Born in 1911, Collins left home in his teens to travel the country. A tough kid, he visited America’s industrial cities and ports, drawn to the tattoo parlors located in the shadows of naval bases, slums, penny arcades, and amusement parks. As with many of his generation, he was influenced by Norfolk, Virginia’s August “Cap” Coleman, whose tattoos incorporated bold outlines, black shading, solid colors, and other hallmarks of American style tattooing. Later, Collins settled in Chicago and was introduced to tattoo machines while working for Tatts Thomas, an early Chicago tattoo artist. Collins joined the U.S. Navy shortly thereafter and traveled to Asia, where his lifelong admiration for and study of Japanese tattooing began. By the early 1930s, he had established himself in Hawaii, where he operated tattoo parlors until his death in 1973.
In Hori Smoku Sailor Jerry, Collins’s story, and the story of twentieth-century American tattooing, is primarily told through a series of interviews with Collins’s peers and protégés, including Don Ed Hardy, Lyle Tuttle, Bob Roberts, Mike “Rollo Banks” Malone, Zeke Owen, and Philadelphia Eddie Funk. Industry heavyweights and characters all, they made their bones long before the current “black T-shirt generation” of tattoo artists had dirtied their first diapers. Their interwoven anecdotes provide the layman a framework with which to understand what Don Ed Hardy describes as “a secret world; a really subterranean, outsider kind of art.”

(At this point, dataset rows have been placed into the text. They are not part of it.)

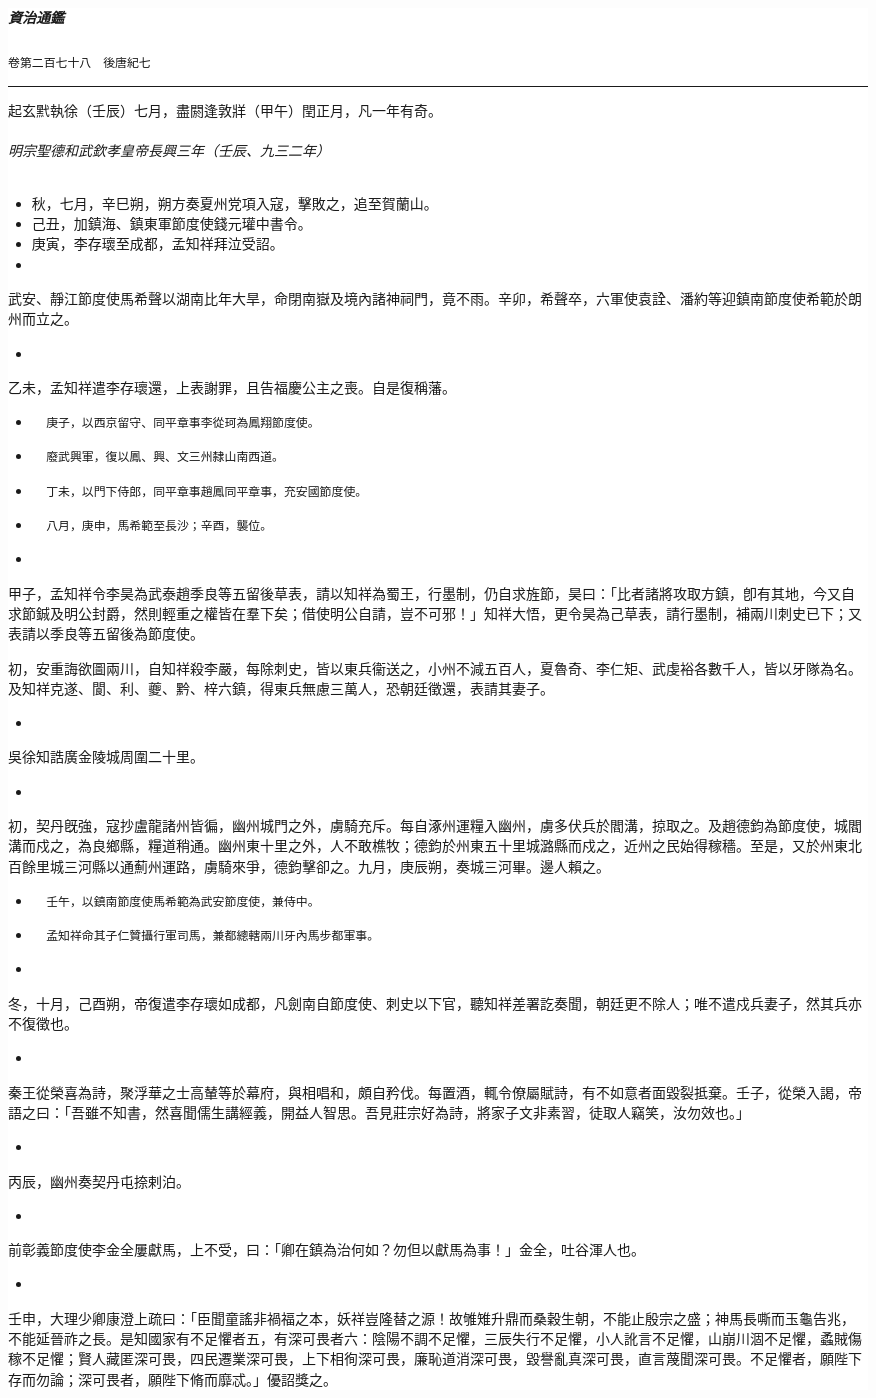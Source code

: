 

##### 資治通鑑
 `卷第二百七十八　後唐紀七`

* * *

起玄黓執徐（壬辰）七月，盡閼逢敦牂（甲午）閏正月，凡一年有奇。

###### 明宗聖德和武欽孝皇帝長興三年（壬辰、九三二年）

*   秋，七月，辛巳朔，朔方奏夏州党項入寇，擊敗之，追至賀蘭山。
*   己丑，加鎮海、鎮東軍節度使錢元瓘中書令。
*   庚寅，李存瓌至成都，孟知祥拜泣受詔。
*
武安、靜江節度使馬希聲以湖南比年大旱，命閉南嶽及境內諸神祠門，竟不雨。辛卯，希聲卒，六軍使袁詮、潘約等迎鎮南節度使希範於朗州而立之。

*
乙未，孟知祥遣李存瓌還，上表謝罪，且告福慶公主之喪。自是復稱藩。

*       庚子，以西京留守、同平章事李從珂為鳳翔節度使。
*       廢武興軍，復以鳳、興、文三州隸山南西道。
*       丁未，以門下侍郎，同平章事趙鳳同平章事，充安國節度使。
*       八月，庚申，馬希範至長沙；辛酉，襲位。
*
甲子，孟知祥令李昊為武泰趙季良等五留後草表，請以知祥為蜀王，行墨制，仍自求旌節，昊曰：「比者諸將攻取方鎮，卽有其地，今又自求節鋮及明公封爵，然則輕重之權皆在羣下矣；借使明公自請，豈不可邪！」知祥大悟，更令昊為己草表，請行墨制，補兩川刺史已下；又表請以季良等五留後為節度使。

初，安重誨欲圖兩川，自知祥殺李嚴，每除刺史，皆以東兵衞送之，小州不減五百人，夏魯奇、李仁矩、武虔裕各數千人，皆以牙隊為名。及知祥克遂、閬、利、夔、黔、梓六鎮，得東兵無慮三萬人，恐朝廷徵還，表請其妻子。

*
吳徐知誥廣金陵城周圍二十里。

*
初，契丹旣強，寇抄盧龍諸州皆徧，幽州城門之外，虜騎充斥。每自涿州運糧入幽州，虜多伏兵於閻溝，掠取之。及趙德鈞為節度使，城閻溝而戍之，為良鄉縣，糧道稍通。幽州東十里之外，人不敢樵牧；德鈞於州東五十里城潞縣而戍之，近州之民始得稼穡。至是，又於州東北百餘里城三河縣以通薊州運路，虜騎來爭，德鈞擊卻之。九月，庚辰朔，奏城三河畢。邊人賴之。

*       壬午，以鎮南節度使馬希範為武安節度使，兼侍中。
*       孟知祥命其子仁贊攝行軍司馬，兼都總轄兩川牙內馬步都軍事。
*
冬，十月，己酉朔，帝復遣李存瓌如成都，凡劍南自節度使、刺史以下官，聽知祥差署訖奏聞，朝廷更不除人；唯不遣戍兵妻子，然其兵亦不復徵也。

*
秦王從榮喜為詩，聚浮華之士高輦等於幕府，與相唱和，頗自矜伐。每置酒，輒令僚屬賦詩，有不如意者面毀裂抵棄。壬子，從榮入謁，帝語之曰：「吾雖不知書，然喜聞儒生講經義，開益人智思。吾見莊宗好為詩，將家子文非素習，徒取人竊笑，汝勿效也。」

*
丙辰，幽州奏契丹屯捺剌泊。

*
前彰義節度使李金全屢獻馬，上不受，曰：「卿在鎮為治何如？勿但以獻馬為事！」金全，吐谷渾人也。

*
壬申，大理少卿康澄上疏曰：「臣聞童謠非禍福之本，妖祥豈隆替之源！故雊雉升鼎而桑穀生朝，不能止殷宗之盛；神馬長嘶而玉龜告兆，不能延晉祚之長。是知國家有不足懼者五，有深可畏者六：陰陽不調不足懼，三辰失行不足懼，小人訛言不足懼，山崩川涸不足懼，蟊賊傷稼不足懼；賢人藏匿深可畏，四民遷業深可畏，上下相徇深可畏，廉恥道消深可畏，毀譽亂真深可畏，直言蔑聞深可畏。不足懼者，願陛下存而勿論；深可畏者，願陛下脩而靡忒。」優詔獎之。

The tattoo industry’s most eloquent ambassador, San Francisco-based artist Don Ed Hardy capably recites the history of tattooing throughout the film, explaining early on that tattoos were a form of individuation for sailors and military men who were otherwise expected to look, act, and live the same as their fellows. Tattoos, he says, are “amuletic,” and people select tattoos in order to assume their characteristics. They are “a distillation of everything dramatic about life.”